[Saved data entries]
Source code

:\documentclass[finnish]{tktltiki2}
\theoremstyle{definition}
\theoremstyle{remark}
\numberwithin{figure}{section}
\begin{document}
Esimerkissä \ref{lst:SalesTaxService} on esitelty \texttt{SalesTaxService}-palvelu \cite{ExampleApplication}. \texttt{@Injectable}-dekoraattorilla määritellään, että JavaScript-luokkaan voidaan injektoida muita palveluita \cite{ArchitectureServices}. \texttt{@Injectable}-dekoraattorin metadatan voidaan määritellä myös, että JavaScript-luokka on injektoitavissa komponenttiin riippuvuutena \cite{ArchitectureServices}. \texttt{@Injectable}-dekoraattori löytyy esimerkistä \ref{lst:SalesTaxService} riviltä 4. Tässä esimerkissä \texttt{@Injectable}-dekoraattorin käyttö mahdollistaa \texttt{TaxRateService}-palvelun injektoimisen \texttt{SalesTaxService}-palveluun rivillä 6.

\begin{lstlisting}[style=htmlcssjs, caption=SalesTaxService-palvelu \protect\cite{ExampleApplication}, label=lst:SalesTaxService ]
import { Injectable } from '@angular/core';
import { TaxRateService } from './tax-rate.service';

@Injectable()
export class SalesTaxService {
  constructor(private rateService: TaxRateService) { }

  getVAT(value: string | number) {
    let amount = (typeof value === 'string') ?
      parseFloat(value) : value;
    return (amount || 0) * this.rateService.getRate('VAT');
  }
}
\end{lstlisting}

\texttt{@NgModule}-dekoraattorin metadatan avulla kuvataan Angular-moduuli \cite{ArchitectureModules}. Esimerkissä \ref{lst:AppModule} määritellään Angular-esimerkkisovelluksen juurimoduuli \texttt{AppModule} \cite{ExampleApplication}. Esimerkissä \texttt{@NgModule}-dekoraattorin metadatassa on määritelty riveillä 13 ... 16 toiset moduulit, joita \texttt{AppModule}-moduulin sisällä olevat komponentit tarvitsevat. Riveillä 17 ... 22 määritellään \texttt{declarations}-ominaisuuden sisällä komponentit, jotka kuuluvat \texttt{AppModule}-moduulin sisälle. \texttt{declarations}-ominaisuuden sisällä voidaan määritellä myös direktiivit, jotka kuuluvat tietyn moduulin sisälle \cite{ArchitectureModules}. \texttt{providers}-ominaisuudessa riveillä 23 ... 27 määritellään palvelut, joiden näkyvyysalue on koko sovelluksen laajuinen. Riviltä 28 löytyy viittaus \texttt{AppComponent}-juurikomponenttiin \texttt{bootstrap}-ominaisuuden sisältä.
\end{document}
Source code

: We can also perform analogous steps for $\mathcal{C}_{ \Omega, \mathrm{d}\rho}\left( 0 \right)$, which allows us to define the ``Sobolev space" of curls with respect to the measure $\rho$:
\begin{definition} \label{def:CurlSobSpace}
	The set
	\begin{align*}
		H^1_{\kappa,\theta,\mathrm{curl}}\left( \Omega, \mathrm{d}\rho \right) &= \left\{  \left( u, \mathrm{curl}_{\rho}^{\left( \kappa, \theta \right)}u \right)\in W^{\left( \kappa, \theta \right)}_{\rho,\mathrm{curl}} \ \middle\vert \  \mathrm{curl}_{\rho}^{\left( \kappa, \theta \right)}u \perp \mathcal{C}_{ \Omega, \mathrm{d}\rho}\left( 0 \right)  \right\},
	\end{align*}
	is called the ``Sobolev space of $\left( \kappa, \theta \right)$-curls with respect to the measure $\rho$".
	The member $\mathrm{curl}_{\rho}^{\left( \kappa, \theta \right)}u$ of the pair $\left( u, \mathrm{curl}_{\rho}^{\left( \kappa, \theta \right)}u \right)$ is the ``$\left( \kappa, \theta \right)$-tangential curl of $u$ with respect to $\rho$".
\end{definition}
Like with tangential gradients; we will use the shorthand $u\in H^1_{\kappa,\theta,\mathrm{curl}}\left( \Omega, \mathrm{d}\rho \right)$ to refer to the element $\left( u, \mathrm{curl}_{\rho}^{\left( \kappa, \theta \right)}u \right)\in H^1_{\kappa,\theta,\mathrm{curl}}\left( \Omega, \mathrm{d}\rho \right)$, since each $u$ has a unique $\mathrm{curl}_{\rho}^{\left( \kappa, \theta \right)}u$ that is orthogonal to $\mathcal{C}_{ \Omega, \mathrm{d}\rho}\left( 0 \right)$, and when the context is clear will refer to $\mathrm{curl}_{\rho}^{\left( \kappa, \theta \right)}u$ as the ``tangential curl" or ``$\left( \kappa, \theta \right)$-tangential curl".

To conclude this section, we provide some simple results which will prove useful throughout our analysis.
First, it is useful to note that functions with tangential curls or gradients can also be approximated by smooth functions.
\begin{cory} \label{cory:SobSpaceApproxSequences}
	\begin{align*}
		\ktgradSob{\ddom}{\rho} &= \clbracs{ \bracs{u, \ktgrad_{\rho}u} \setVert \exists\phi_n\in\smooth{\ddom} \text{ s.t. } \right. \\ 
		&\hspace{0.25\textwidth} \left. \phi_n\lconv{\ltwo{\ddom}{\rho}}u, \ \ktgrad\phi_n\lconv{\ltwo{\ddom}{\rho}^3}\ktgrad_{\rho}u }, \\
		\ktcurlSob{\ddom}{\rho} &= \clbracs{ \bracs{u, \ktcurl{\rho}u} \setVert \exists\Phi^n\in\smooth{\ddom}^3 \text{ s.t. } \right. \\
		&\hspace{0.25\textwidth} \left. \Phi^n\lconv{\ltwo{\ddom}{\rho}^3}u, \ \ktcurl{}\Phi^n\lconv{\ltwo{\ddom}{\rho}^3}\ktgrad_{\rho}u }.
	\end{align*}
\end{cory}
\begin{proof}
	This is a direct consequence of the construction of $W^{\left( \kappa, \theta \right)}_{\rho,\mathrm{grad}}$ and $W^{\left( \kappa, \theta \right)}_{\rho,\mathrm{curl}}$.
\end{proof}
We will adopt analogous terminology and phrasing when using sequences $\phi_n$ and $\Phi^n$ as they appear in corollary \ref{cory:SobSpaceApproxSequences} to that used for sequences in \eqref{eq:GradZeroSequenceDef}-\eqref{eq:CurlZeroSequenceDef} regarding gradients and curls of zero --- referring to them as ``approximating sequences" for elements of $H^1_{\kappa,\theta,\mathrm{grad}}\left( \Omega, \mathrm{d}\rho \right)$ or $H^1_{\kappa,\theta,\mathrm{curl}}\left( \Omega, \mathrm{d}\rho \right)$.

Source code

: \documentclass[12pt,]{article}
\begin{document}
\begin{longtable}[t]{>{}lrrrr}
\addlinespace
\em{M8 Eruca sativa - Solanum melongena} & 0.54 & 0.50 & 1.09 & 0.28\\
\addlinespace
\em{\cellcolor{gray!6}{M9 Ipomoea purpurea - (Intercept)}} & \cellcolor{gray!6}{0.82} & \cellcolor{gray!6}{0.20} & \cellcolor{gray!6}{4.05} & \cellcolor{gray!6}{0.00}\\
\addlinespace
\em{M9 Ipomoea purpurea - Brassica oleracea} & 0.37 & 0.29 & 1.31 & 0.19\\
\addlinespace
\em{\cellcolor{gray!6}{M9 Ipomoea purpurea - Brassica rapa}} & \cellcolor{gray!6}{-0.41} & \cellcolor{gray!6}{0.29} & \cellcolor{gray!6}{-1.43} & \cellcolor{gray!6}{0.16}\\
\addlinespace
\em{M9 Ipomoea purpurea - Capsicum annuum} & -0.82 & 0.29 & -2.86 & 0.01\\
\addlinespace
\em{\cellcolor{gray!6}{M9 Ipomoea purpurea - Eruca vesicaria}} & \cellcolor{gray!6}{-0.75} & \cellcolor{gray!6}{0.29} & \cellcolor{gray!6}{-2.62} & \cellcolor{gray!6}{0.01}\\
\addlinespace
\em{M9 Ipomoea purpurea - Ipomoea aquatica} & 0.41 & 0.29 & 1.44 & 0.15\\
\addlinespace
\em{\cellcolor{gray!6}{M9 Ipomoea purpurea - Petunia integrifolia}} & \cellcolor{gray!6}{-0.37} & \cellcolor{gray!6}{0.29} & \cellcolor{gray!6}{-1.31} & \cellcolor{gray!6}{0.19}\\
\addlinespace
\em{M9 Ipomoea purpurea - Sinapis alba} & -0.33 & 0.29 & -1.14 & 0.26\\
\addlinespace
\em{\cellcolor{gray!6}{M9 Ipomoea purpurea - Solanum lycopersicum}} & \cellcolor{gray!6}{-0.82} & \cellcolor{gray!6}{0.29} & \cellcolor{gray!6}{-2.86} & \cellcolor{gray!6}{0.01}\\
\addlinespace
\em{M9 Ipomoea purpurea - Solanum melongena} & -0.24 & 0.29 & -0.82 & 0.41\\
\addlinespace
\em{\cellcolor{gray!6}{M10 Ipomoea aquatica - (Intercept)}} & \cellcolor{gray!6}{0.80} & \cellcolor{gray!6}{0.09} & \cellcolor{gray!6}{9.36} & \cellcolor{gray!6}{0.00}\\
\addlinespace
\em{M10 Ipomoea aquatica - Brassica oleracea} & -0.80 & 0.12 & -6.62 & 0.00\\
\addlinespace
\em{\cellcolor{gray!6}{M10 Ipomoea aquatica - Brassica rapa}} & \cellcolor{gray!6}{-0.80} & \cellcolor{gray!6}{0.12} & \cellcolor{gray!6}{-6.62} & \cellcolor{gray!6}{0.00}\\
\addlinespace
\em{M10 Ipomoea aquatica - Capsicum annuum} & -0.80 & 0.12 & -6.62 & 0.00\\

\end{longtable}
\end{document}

WHAT NEEDS TO BE DONE: Check each line above for "melongena" and return the ones that have it.

WRITTEN REPLY:
\em{M8 Eruca sativa - Solanum melongena} & 0.54 & 0.50 & 1.09 & 0.28\\
\em{M9 Ipomoea purpurea - Solanum melongena} & -0.24 & 0.29 & -0.82 & 0.41\\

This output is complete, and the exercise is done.